» **AIM OF THE EXERCISE**: Output the first line below and each one after it, exactly, up to and including the line holding "- Remove RHEL 5 testing as it's near EOL". Pictures should not be copied.

» **SOURCE DATA**:
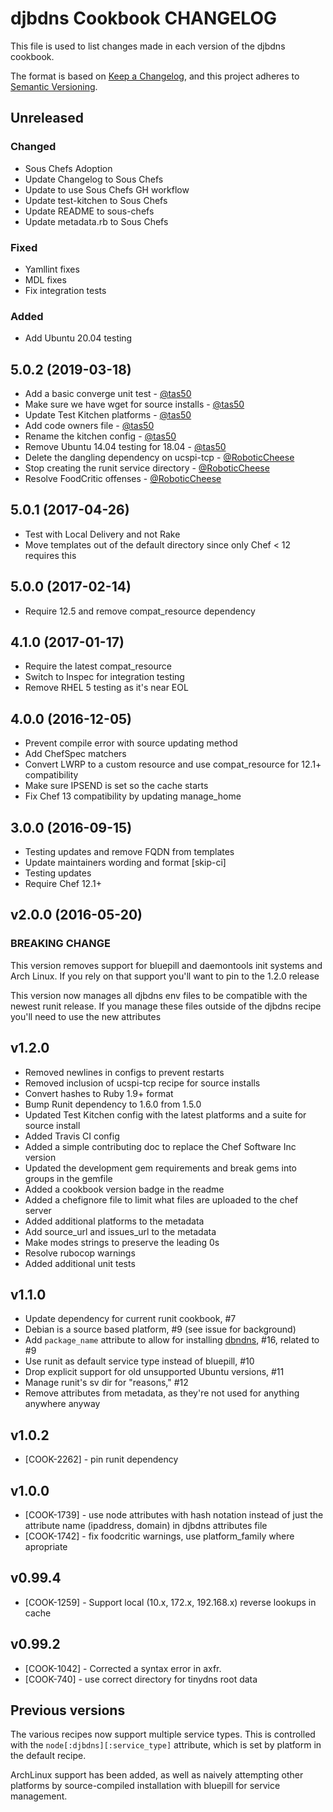 # djbdns Cookbook CHANGELOG

This file is used to list changes made in each version of the djbdns cookbook.

The format is based on [Keep a Changelog](https://keepachangelog.com/en/1.0.0/),
and this project adheres to [Semantic Versioning](https://semver.org/spec/v2.0.0.html).

## Unreleased

### Changed

- Sous Chefs Adoption
- Update Changelog to Sous Chefs
- Update to use Sous Chefs GH workflow
- Update test-kitchen to Sous Chefs
- Update README to sous-chefs
- Update metadata.rb to Sous Chefs

### Fixed

- Yamllint fixes
- MDL fixes
- Fix integration tests

### Added

- Add Ubuntu 20.04 testing

## 5.0.2 (2019-03-18)

- Add a basic converge unit test - [@tas50](https://github.com/tas50)
- Make sure we have wget for source installs - [@tas50](https://github.com/tas50)
- Update Test Kitchen platforms - [@tas50](https://github.com/tas50)
- Add code owners file - [@tas50](https://github.com/tas50)
- Rename the kitchen config - [@tas50](https://github.com/tas50)
- Remove Ubuntu 14.04 testing for 18.04 - [@tas50](https://github.com/tas50)
- Delete the dangling dependency on ucspi-tcp - [@RoboticCheese](https://github.com/RoboticCheese)
- Stop creating the runit service directory - [@RoboticCheese](https://github.com/RoboticCheese)
- Resolve FoodCritic offenses - [@RoboticCheese](https://github.com/RoboticCheese)

## 5.0.1 (2017-04-26)

- Test with Local Delivery and not Rake
- Move templates out of the default directory since only Chef < 12 requires this

## 5.0.0 (2017-02-14)

- Require 12.5 and remove compat_resource dependency

## 4.1.0 (2017-01-17)

- Require the latest compat_resource
- Switch to Inspec for integration testing
- Remove RHEL 5 testing as it's near EOL

## 4.0.0 (2016-12-05)

- Prevent compile error with source updating method
- Add ChefSpec matchers
- Convert LWRP to a custom resource and use compat_resource for 12.1+ compatibility
- Make sure IPSEND is set so the cache starts
- Fix Chef 13 compatibility by updating manage_home

## 3.0.0 (2016-09-15)

- Testing updates and remove FQDN from templates
- Update maintainers wording and format [skip-ci]
- Testing updates
- Require Chef 12.1+

## v2.0.0 (2016-05-20)

### BREAKING CHANGE

This version removes support for bluepill and daemontools init systems and Arch Linux. If you rely on that support you'll want to pin to the 1.2.0 release

This version now manages all djbdns env files to be compatible with the newest runit release. If you manage these files outside of the djbdns recipe you'll need to use the new attributes

## v1.2.0

- Removed newlines in configs to prevent restarts
- Removed inclusion of ucspi-tcp recipe for source installs
- Convert hashes to Ruby 1.9+ format
- Bump Runit dependency to 1.6.0 from 1.5.0
- Updated Test Kitchen config with the latest platforms and a suite for source install
- Added Travis CI config
- Added a simple contributing doc to replace the Chef Software Inc version
- Updated the development gem requirements and break gems into groups in the gemfile
- Added a cookbook version badge in the readme
- Added a chefignore file to limit what files are uploaded to the chef server
- Added additional platforms to the metadata
- Add source_url and issues_url to the metadata
- Make modes strings to preserve the leading 0s
- Resolve rubocop warnings
- Added additional unit tests

## v1.1.0

- Update dependency for current runit cookbook, #7
- Debian is a source based platform, #9 (see issue for background)
- Add `package_name` attribute to allow for installing [dbndns](http://en.wikipedia.org/wiki/Dbndns), #16, related to #9
- Use runit as default service type instead of bluepill, #10
- Drop explicit support for old unsupported Ubuntu versions, #11
- Manage runit's sv dir for "reasons," #12
- Remove attributes from metadata, as they're not used for anything anywhere anyway

## v1.0.2

- [COOK-2262] - pin runit dependency

## v1.0.0

- [COOK-1739] - use node attributes with hash notation instead of just the attribute name (ipaddress, domain) in djbdns attributes file
- [COOK-1742] - fix foodcritic warnings, use platform_family where apropriate

## v0.99.4

- [COOK-1259] - Support local (10.x, 172.x, 192.168.x) reverse lookups in cache

## v0.99.2

- [COOK-1042] - Corrected a syntax error in axfr.
- [COOK-740] - use correct directory for tinydns root data

## Previous versions

The various recipes now support multiple service types. This is controlled with the `node[:djbdns][:service_type]` attribute, which is set by platform in the default recipe.

ArchLinux support has been added, as well as naively attempting other platforms by source-compiled installation with bluepill for service management.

» **RESPONSE**:
 # djbdns Cookbook CHANGELOG

This file is used to list changes made in each version of the djbdns cookbook.

The format is based on [Keep a Changelog](https://keepachangelog.com/en/1.0.0/),
and this project adheres to [Semantic Versioning](https://semver.org/spec/v2.0.0.html).

## Unreleased

### Changed

- Sous Chefs Adoption
- Update Changelog to Sous Chefs
- Update to use Sous Chefs GH workflow
- Update test-kitchen to Sous Chefs
- Update README to sous-chefs
- Update metadata.rb to Sous Chefs

### Fixed

- Yamllint fixes
- MDL fixes
- Fix integration tests

### Added

- Add Ubuntu 20.04 testing

## 5.0.2 (2019-03-18)

- Add a basic converge unit test - [@tas50](https://github.com/tas50)
- Make sure we have wget for source installs - [@tas50](https://github.com/tas50)
- Update Test Kitchen platforms - [@tas50](https://github.com/tas50)
- Add code owners file - [@tas50](https://github.com/tas50)
- Rename the kitchen config - [@tas50](https://github.com/tas50)
- Remove Ubuntu 14.04 testing for 18.04 - [@tas50](https://github.com/tas50)
- Delete the dangling dependency on ucspi-tcp - [@RoboticCheese](https://github.com/RoboticCheese)
- Stop creating the runit service directory - [@RoboticCheese](https://github.com/RoboticCheese)
- Resolve FoodCritic offenses - [@RoboticCheese](https://github.com/RoboticCheese)

## 5.0.1 (2017-04-26)

- Test with Local Delivery and not Rake
- Move templates out of the default directory since only Chef < 12 requires this

## 5.0.0 (2017-02-14)

- Require 12.5 and remove compat_resource dependency

## 4.1.0 (2017-01-17)

- Require the latest compat_resource
- Switch to Inspec for integration testing
- Remove RHEL 5 testing as it's near EOL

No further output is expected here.